--- Dataset entries ---

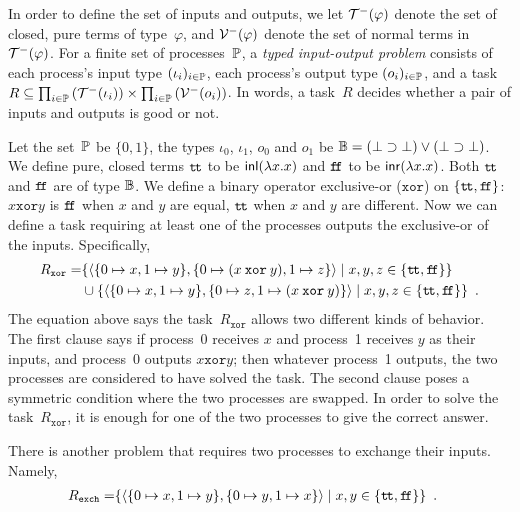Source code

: In order to define the set of inputs and outputs, we let
$\mathcal{T}^-(\varphi)$ denote the set of closed, pure terms of
type~$\varphi$,
and $\mathcal{V}^-(\varphi)$ denote the set of normal terms in $\mathcal{T}^-(\varphi)$.
For a finite set of processes~$\mathbb{P}$,
a \textit{typed input-output problem} consists
of each process's input type
$(\iota_i)_{i\in \mathbb{P}}$, each process's output type $(o_i)_{i\in
\mathbb{P}}$, and a
task $R\subseteq \prod_{i\in \mathbb{P}}\left(\mathcal{T}^-(\iota_i)\right)\times
 \prod_{i\in \mathbb{P}}\left(\mathcal{V}^-(o_i)\right)$.
 In words, a task~$R$ decides whether a pair of inputs and outputs is
 good or not.

\newcommand{\true}{\texttt{t\kern -1.2pt t}}
\newcommand{\false}{\texttt{f\kern -1.7pt f}}
\newcommand{\xor}{\mathbin{\mathtt{xor}}}
 \begin{example}
  \label{ex:xor}
  Let the set~$\mathbb{P}$ be $\{0,1\}$,
  the types $\iota_0$, $\iota_1$, $o_0$ and $o_1$ be
  $\mathbb{B} = (\bot\supset\bot)\lor(\bot\supset\bot)$.
  We define pure, closed terms
  $\true$ to be $\mathsf{inl}({\lambda x.x})$ and
  $\false$ to be $\mathsf{inr}({\lambda x.x})$.
  Both $\true$ and $\false$ are of type $\mathbb{B}$.
  We define a binary operator exclusive-or ($\mathtt{xor}$) on
  $\{\true,\false\}$:
  $x \xor y$ is $\false$ when $x$ and $y$ are equal, $\true$ when $x$
  and $y$ are different.
  Now we can define a task requiring at least one of the processes outputs
  the exclusive-or of the inputs.  Specifically,
  \begin{align*}
   R_{\mathtt{xor}} =&
   \{\tuple{\{0\mapsto x, 1\mapsto y\},\{0\mapsto (x\xor y), 1\mapsto z\}}\mid
   x,y,z\in\{\true,\false\}\}
   \\ & \cup \{\tuple{\{0\mapsto x, 1\mapsto y\},\{0\mapsto z, 1\mapsto
   (x \xor y)\}}\mid
   x,y,z\in\{\true,\false\}\}\enspace.
  \end{align*}
  The equation above says the task~$R_{\mathtt{xor}}$ allows two different kinds of
  behavior.  The first clause says if process~0 receives $x$ and
  process~1 receives $y$ as their inputs, and process~0 outputs $x\xor
  y$; then whatever process~1 outputs, the two processes are considered
  to have solved the task.  The second clause poses a symmetric
  condition where the two processes are swapped.
  In order to solve the task~$R_{\mathtt{xor}}$,
  it is enough for one of the two processes to give the correct answer.
 \end{example}
  \begin{example}
   \label{ex:exchange}
   There is another problem that requires
   two processes to exchange their inputs.  Namely,
  \begin{align*}
   R_{\mathtt{exch}} =&
   \{\tuple{\{0\mapsto x, 1\mapsto y\},\{0\mapsto y, 1\mapsto x\}}\mid
   x,y\in\{\true,\false\}\}\enspace.
  \end{align*}
  \end{example}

---

Task item - Search the entries for the word "denote" and show every line that has it.

Task response -
$\mathcal{T}^-(\varphi)$ denote the set of closed, pure terms of
and $\mathcal{V}^-(\varphi)$ denote the set of normal terms in $\mathcal{T}^-(\varphi)$.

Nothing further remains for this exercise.